Data entries

--------

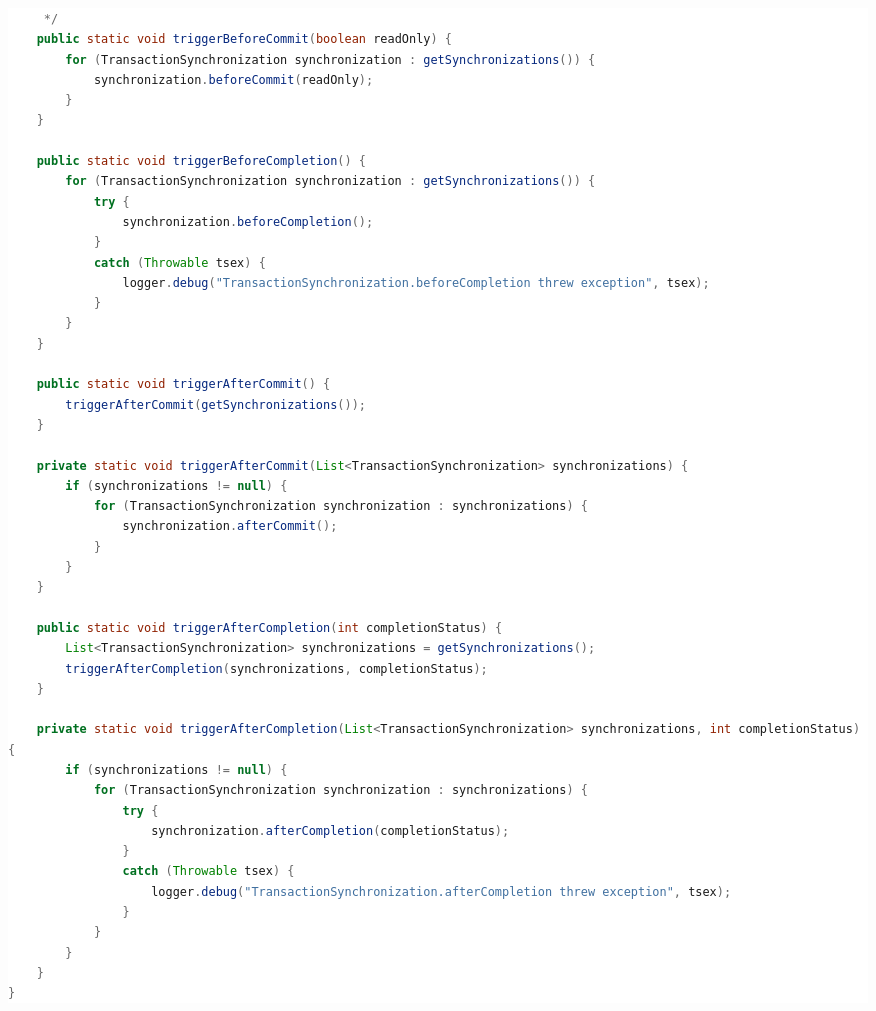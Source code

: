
 ```java
     */
    public static void triggerBeforeCommit(boolean readOnly) {
        for (TransactionSynchronization synchronization : getSynchronizations()) {
            synchronization.beforeCommit(readOnly);
        }
    }

    public static void triggerBeforeCompletion() {
        for (TransactionSynchronization synchronization : getSynchronizations()) {
            try {
                synchronization.beforeCompletion();
            }
            catch (Throwable tsex) {
                logger.debug("TransactionSynchronization.beforeCompletion threw exception", tsex);
            }
        }
    }

    public static void triggerAfterCommit() {
        triggerAfterCommit(getSynchronizations());
    }

    private static void triggerAfterCommit(List<TransactionSynchronization> synchronizations) {
        if (synchronizations != null) {
            for (TransactionSynchronization synchronization : synchronizations) {
                synchronization.afterCommit();
            }
        }
    }

    public static void triggerAfterCompletion(int completionStatus) {
        List<TransactionSynchronization> synchronizations = getSynchronizations();
        triggerAfterCompletion(synchronizations, completionStatus);
    }

    private static void triggerAfterCompletion(List<TransactionSynchronization> synchronizations, int completionStatus) {
        if (synchronizations != null) {
            for (TransactionSynchronization synchronization : synchronizations) {
                try {
                    synchronization.afterCompletion(completionStatus);
                }
                catch (Throwable tsex) {
                    logger.debug("TransactionSynchronization.afterCompletion threw exception", tsex);
                }
            }
        }
    }
}
```
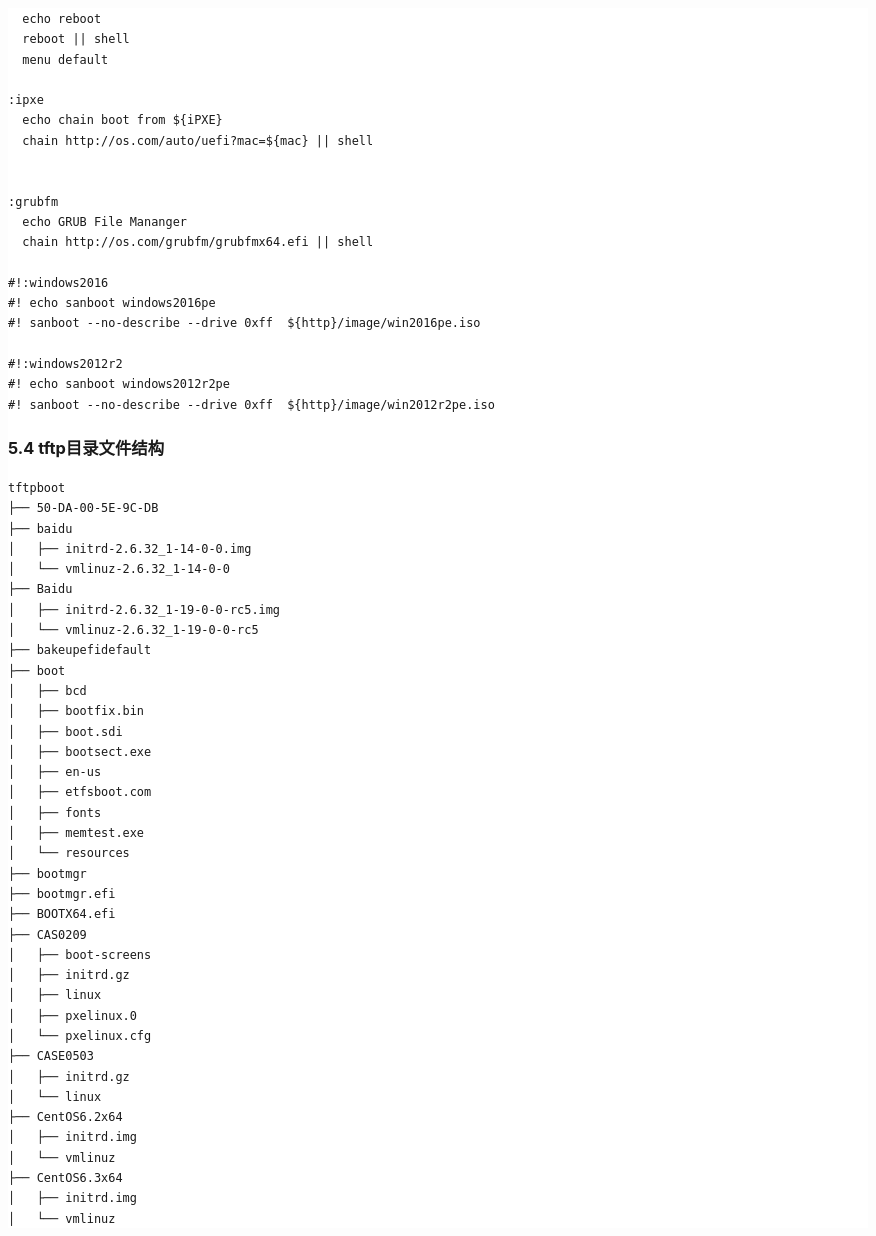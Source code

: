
 ```ipxe
  echo reboot
  reboot || shell
  menu default

:ipxe
  echo chain boot from ${iPXE}
  chain http://os.com/auto/uefi?mac=${mac} || shell


:grubfm
  echo GRUB File Mananger
  chain http://os.com/grubfm/grubfmx64.efi || shell

#!:windows2016
#! echo sanboot windows2016pe
#! sanboot --no-describe --drive 0xff  ${http}/image/win2016pe.iso

#!:windows2012r2
#! echo sanboot windows2012r2pe
#! sanboot --no-describe --drive 0xff  ${http}/image/win2012r2pe.iso

```

### 5.4 tftp目录文件结构

```shell
tftpboot
├── 50-DA-00-5E-9C-DB
├── baidu
│   ├── initrd-2.6.32_1-14-0-0.img
│   └── vmlinuz-2.6.32_1-14-0-0
├── Baidu
│   ├── initrd-2.6.32_1-19-0-0-rc5.img
│   └── vmlinuz-2.6.32_1-19-0-0-rc5
├── bakeupefidefault
├── boot
│   ├── bcd
│   ├── bootfix.bin
│   ├── boot.sdi
│   ├── bootsect.exe
│   ├── en-us
│   ├── etfsboot.com
│   ├── fonts
│   ├── memtest.exe
│   └── resources
├── bootmgr
├── bootmgr.efi
├── BOOTX64.efi
├── CAS0209
│   ├── boot-screens
│   ├── initrd.gz
│   ├── linux
│   ├── pxelinux.0
│   └── pxelinux.cfg
├── CASE0503
│   ├── initrd.gz
│   └── linux
├── CentOS6.2x64
│   ├── initrd.img
│   └── vmlinuz
├── CentOS6.3x64
│   ├── initrd.img
│   └── vmlinuz
```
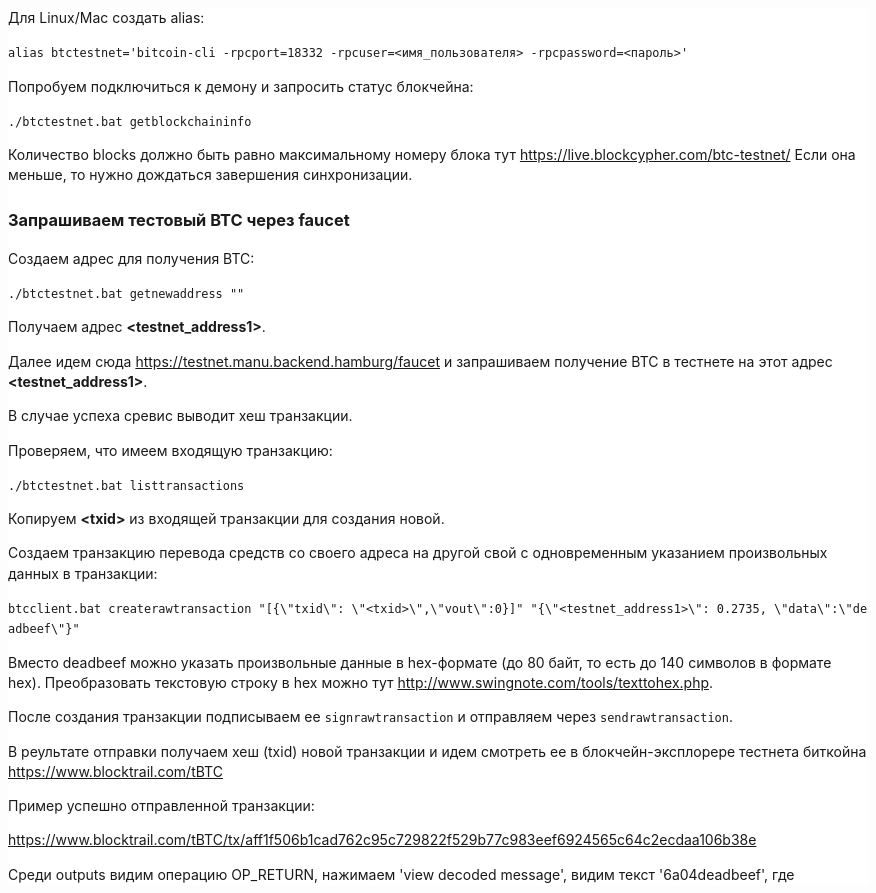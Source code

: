 Для Linux/Mac создать alias:

`alias btctestnet='bitcoin-cli -rpcport=18332 -rpcuser=<имя_пользователя> -rpcpassword=<пароль>'`


Попробуем подключиться к демону и запросить статус блокчейна:

`./btctestnet.bat getblockchaininfo`


Количество blocks должно быть равно максимальному номеру блока тут https://live.blockcypher.com/btc-testnet/
Если она меньше, то нужно дождаться завершения синхронизации.

### Запрашиваем тестовый BTC через faucet

Создаем адрес для получения BTC:

`./btctestnet.bat getnewaddress ""`

Получаем адрес **&lt;testnet_address1&gt;**.


Далее идем сюда https://testnet.manu.backend.hamburg/faucet и запрашиваем получение BTC в тестнете на этот адрес **&lt;testnet_address1&gt;**.


В случае успеха сревис выводит хеш транзакции.


Проверяем, что имеем входящую транзакцию:

`./btctestnet.bat listtransactions`


Копируем **&lt;txid&gt;** из входящей транзакции для создания новой.


Создаем транзакцию перевода средств со своего адреса на другой свой с одновременным указанием произвольных данных в транзакции:
```
btcclient.bat createrawtransaction "[{\"txid\": \"<txid>\",\"vout\":0}]" "{\"<testnet_address1>\": 0.2735, \"data\":\"deadbeef\"}"
```

Вместо deadbeef можно указать произвольные данные в hex-формате (до 80 байт, то есть до 140 символов в формате hex). Преобразовать текстовую строку в hex можно тут http://www.swingnote.com/tools/texttohex.php.

После создания транзакции подписываем ее `signrawtransaction` и отправляем через `sendrawtransaction`.

В реультате отправки получаем хеш (txid) новой транзакции и идем смотреть ее в блокчейн-эксплорере тестнета биткойна https://www.blocktrail.com/tBTC


Пример успешно отправленной транзакции:

https://www.blocktrail.com/tBTC/tx/aff1f506b1cad762c95c729822f529b77c983eef6924565c64c2ecdaa106b38e


Среди outputs видим операцию OP_RETURN, нажимаем 'view decoded message', видим текст '6a04deadbeef', где
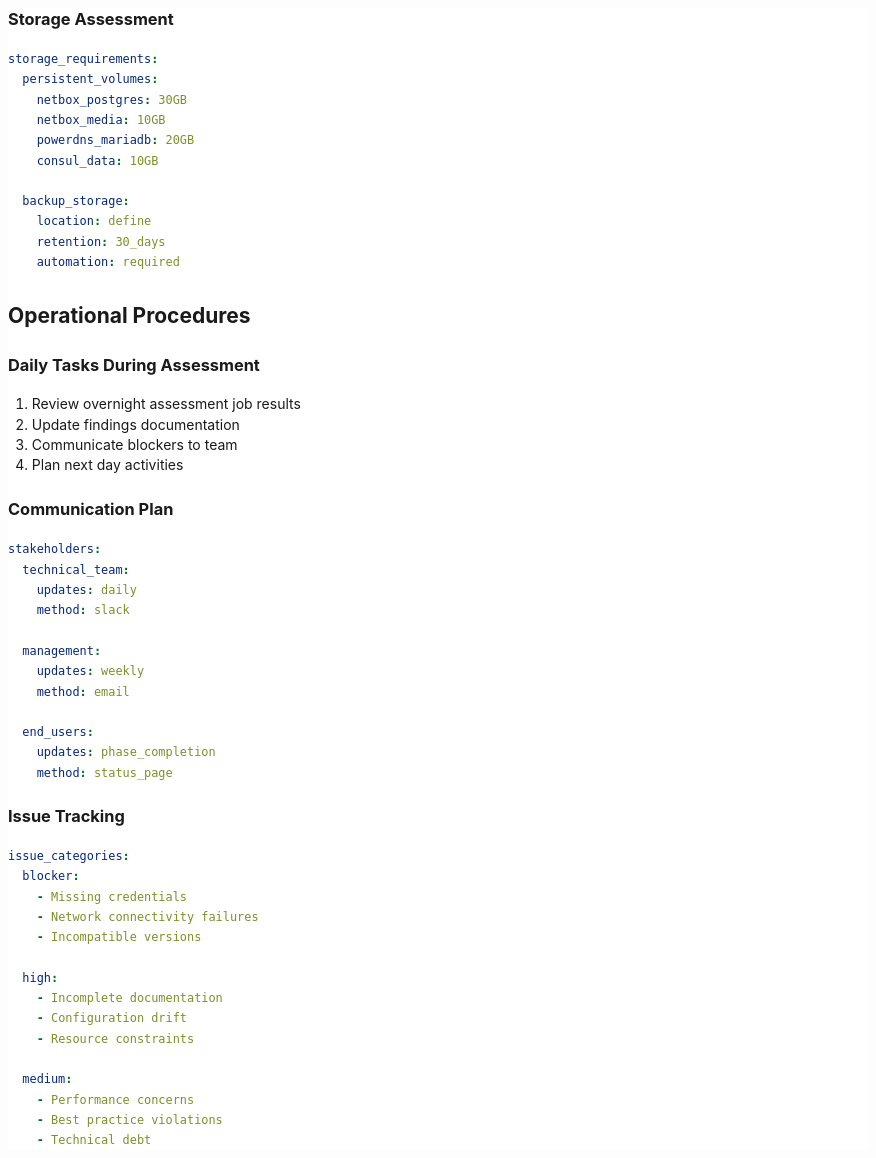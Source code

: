 ### Storage Assessment
```yaml
storage_requirements:
  persistent_volumes:
    netbox_postgres: 30GB
    netbox_media: 10GB
    powerdns_mariadb: 20GB
    consul_data: 10GB
  
  backup_storage:
    location: define
    retention: 30_days
    automation: required
```

## Operational Procedures

### Daily Tasks During Assessment
1. Review overnight assessment job results
2. Update findings documentation
3. Communicate blockers to team
4. Plan next day activities

### Communication Plan
```yaml
stakeholders:
  technical_team:
    updates: daily
    method: slack
    
  management:
    updates: weekly
    method: email
    
  end_users:
    updates: phase_completion
    method: status_page
```

### Issue Tracking
```yaml
issue_categories:
  blocker:
    - Missing credentials
    - Network connectivity failures
    - Incompatible versions
    
  high:
    - Incomplete documentation
    - Configuration drift
    - Resource constraints
    
  medium:
    - Performance concerns
    - Best practice violations
    - Technical debt
```
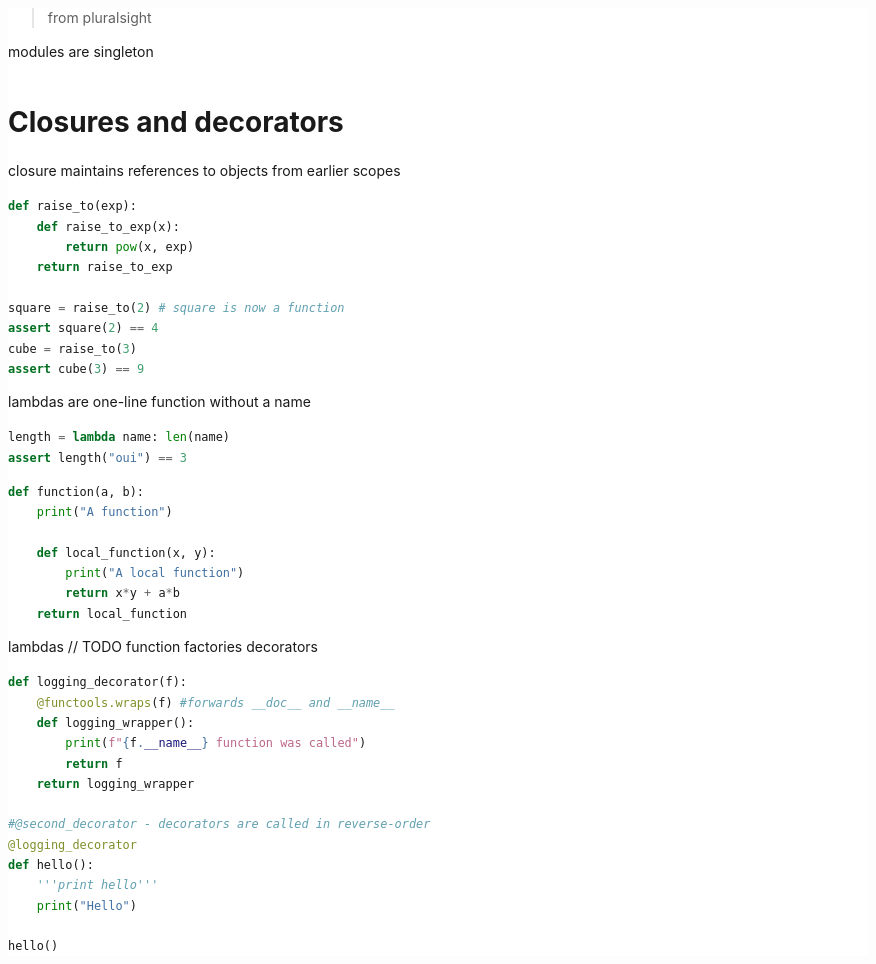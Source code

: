 > from pluralsight

modules are singleton

# Closures and decorators

closure maintains references to objects from earlier scopes

```python
def raise_to(exp):
    def raise_to_exp(x):
        return pow(x, exp)
    return raise_to_exp

square = raise_to(2) # square is now a function
assert square(2) == 4
cube = raise_to(3)
assert cube(3) == 9
```

lambdas are one-line function without a name

```python
length = lambda name: len(name)
assert length("oui") == 3
```

```python
def function(a, b):
    print("A function")

    def local_function(x, y):
        print("A local function")
        return x*y + a*b
    return local_function
```

lambdas // TODO
function factories
decorators

```python
def logging_decorator(f):
    @functools.wraps(f) #forwards __doc__ and __name__
    def logging_wrapper():
        print(f"{f.__name__} function was called")
        return f
    return logging_wrapper

#@second_decorator - decorators are called in reverse-order
@logging_decorator
def hello():
    '''print hello'''
    print("Hello")

hello()
```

--------

▸ **Problem details**
Your answer should be only the number of lines in the entries above that hold the string "called".

▸ **Output of the exercise**
2